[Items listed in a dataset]
- Opening Delimiter -
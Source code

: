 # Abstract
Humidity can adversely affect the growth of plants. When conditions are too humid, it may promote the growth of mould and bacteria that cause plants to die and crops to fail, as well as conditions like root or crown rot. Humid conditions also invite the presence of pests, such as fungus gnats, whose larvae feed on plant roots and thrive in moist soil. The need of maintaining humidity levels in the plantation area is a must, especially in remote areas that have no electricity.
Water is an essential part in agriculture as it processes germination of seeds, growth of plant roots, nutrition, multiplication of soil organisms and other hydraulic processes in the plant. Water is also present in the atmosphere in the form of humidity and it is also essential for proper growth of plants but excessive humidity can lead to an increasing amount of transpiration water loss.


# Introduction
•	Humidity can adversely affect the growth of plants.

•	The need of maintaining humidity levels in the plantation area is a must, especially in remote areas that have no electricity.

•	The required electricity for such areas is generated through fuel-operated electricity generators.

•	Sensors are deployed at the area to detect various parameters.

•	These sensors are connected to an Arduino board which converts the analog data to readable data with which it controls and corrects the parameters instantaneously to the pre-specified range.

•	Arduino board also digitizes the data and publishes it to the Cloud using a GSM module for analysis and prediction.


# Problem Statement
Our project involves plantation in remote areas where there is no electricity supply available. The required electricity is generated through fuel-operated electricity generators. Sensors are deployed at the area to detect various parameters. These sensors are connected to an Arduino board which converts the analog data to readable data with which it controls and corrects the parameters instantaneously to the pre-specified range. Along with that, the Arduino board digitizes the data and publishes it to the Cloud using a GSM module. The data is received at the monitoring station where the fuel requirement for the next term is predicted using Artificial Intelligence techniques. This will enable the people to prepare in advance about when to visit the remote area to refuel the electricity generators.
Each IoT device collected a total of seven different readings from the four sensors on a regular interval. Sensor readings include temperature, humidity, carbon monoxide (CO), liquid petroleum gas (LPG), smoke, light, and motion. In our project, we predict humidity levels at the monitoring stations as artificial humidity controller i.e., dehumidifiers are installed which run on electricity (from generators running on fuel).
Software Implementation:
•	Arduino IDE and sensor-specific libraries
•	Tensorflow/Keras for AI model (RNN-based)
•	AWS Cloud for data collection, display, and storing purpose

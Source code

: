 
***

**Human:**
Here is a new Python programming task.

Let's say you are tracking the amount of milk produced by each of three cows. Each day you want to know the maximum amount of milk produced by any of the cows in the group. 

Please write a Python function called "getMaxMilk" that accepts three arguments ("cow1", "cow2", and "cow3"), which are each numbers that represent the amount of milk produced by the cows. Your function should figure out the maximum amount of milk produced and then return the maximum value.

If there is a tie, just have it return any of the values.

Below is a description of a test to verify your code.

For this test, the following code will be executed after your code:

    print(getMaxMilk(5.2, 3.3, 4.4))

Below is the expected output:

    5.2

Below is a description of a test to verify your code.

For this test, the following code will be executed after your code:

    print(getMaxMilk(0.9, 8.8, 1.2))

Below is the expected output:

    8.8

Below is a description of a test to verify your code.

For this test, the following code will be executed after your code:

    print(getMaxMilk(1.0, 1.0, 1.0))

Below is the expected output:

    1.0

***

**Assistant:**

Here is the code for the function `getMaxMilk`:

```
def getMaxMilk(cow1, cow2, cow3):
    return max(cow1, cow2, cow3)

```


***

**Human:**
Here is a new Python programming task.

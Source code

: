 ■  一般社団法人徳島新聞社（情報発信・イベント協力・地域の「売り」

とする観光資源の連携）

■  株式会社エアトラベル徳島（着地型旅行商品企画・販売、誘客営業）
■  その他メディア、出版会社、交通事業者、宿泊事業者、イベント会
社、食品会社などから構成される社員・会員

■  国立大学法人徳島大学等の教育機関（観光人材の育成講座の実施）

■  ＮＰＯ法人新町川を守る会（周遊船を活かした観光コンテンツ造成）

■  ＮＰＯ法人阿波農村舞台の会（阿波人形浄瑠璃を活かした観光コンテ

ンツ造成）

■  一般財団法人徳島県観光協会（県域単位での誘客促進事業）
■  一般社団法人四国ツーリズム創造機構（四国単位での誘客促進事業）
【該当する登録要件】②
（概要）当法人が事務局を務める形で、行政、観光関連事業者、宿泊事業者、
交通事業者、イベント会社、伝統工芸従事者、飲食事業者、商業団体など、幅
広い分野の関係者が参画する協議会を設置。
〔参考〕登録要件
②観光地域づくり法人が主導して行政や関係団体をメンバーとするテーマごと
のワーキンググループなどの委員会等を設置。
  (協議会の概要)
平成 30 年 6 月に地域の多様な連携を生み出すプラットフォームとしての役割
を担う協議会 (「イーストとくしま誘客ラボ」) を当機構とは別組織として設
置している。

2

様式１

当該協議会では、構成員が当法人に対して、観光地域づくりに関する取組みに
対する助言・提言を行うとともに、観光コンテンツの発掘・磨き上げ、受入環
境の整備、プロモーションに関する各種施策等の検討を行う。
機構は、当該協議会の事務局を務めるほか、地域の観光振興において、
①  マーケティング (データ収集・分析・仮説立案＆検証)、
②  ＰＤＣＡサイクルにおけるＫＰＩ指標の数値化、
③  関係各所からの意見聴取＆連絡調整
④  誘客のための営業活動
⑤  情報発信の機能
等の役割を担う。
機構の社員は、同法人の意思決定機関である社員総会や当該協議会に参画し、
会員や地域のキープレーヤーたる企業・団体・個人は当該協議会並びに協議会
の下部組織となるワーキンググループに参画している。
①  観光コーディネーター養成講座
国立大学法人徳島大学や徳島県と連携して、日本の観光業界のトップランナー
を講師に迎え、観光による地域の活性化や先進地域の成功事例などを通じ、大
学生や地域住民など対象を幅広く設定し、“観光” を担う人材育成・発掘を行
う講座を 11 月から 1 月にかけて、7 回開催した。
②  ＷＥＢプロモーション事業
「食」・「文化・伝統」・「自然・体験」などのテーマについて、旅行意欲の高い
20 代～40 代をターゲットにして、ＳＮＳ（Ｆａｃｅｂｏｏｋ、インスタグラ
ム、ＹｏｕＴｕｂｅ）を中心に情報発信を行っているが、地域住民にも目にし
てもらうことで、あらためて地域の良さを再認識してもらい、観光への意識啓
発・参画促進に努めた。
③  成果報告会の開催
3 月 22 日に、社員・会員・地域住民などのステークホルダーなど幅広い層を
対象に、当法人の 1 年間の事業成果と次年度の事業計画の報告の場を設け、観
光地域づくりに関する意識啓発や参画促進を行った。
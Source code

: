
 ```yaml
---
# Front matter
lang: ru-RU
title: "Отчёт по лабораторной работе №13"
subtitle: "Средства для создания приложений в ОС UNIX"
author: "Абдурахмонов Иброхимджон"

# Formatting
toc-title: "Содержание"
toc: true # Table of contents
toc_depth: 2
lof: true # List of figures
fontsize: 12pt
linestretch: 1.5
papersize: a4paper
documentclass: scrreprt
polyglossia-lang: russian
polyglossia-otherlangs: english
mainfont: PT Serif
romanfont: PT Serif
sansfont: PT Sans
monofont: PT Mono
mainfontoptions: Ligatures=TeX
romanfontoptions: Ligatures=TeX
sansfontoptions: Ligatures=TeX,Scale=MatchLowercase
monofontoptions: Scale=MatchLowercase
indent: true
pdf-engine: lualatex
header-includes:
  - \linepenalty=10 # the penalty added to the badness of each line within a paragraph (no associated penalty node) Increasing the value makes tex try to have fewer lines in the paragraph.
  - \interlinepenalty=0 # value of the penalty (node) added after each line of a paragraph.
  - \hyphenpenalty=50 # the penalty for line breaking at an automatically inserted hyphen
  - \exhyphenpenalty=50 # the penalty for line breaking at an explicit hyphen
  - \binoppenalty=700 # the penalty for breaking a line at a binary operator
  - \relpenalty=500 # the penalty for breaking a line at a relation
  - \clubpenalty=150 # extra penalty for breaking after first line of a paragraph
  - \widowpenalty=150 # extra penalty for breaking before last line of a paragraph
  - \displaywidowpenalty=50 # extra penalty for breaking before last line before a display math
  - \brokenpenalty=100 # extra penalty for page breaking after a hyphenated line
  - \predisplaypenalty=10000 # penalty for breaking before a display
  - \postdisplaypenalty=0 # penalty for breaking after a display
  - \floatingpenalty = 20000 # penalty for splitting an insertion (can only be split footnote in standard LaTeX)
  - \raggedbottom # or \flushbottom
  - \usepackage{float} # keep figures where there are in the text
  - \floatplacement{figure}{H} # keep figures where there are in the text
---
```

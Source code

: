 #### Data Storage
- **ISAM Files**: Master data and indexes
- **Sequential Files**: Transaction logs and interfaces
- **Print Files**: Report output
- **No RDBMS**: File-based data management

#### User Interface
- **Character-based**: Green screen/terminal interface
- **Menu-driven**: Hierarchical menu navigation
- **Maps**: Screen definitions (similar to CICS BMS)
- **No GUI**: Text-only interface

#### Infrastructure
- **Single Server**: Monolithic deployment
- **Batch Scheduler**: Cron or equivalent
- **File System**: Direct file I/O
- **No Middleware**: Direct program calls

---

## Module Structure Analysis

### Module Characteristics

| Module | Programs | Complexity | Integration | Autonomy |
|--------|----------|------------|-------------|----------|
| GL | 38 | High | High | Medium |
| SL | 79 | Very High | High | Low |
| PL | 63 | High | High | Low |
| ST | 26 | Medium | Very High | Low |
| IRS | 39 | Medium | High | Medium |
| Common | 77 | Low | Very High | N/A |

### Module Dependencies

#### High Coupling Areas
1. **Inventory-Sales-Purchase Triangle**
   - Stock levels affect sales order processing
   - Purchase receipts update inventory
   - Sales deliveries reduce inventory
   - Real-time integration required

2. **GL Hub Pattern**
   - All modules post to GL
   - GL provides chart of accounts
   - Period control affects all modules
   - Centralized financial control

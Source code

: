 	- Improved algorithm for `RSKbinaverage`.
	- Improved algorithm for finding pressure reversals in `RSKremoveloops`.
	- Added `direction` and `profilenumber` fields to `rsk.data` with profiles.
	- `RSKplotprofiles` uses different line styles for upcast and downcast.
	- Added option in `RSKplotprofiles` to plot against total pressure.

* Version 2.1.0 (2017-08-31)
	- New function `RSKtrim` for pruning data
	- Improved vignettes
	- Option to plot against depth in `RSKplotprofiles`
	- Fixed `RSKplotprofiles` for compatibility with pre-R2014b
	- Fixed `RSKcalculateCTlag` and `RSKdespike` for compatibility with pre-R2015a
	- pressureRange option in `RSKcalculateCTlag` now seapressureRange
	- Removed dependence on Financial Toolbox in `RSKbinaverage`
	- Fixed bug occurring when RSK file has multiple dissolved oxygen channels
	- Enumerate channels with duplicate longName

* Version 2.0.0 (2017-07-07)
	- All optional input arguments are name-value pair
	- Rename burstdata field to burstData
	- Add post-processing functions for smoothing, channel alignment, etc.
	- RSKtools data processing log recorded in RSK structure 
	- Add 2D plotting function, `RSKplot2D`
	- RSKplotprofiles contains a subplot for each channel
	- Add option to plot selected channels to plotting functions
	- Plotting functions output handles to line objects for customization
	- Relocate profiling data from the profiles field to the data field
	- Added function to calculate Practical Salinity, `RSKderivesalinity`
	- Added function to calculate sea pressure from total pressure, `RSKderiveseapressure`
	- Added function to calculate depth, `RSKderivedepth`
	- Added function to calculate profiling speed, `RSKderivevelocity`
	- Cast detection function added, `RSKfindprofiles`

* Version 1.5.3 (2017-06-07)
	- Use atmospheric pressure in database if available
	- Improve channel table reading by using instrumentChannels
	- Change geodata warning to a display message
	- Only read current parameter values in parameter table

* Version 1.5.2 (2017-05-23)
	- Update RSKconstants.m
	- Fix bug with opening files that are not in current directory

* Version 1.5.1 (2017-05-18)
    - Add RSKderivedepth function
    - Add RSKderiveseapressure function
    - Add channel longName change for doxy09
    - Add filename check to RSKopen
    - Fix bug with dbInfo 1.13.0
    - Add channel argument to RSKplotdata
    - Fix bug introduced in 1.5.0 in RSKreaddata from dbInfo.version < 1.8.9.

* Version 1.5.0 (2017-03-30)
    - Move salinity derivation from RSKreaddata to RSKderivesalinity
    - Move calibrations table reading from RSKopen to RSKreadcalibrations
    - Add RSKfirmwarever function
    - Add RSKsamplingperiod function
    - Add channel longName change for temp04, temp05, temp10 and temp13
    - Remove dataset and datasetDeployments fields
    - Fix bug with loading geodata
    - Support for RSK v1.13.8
- Closing Delimiter -
- REQUIREMENT:
Search the records above for the string "after". Copy every line that contains it.

- RESULT OF THE EXERCISE:
For this test, the following code will be executed after your code:
For this test, the following code will be executed after your code:
For this test, the following code will be executed after your code:
  - \interlinepenalty=0 # value of the penalty (node) added after each line of a paragraph.
  - \clubpenalty=150 # extra penalty for breaking after first line of a paragraph
  - \brokenpenalty=100 # extra penalty for page breaking after a hyphenated line
  - \postdisplaypenalty=0 # penalty for breaking after a display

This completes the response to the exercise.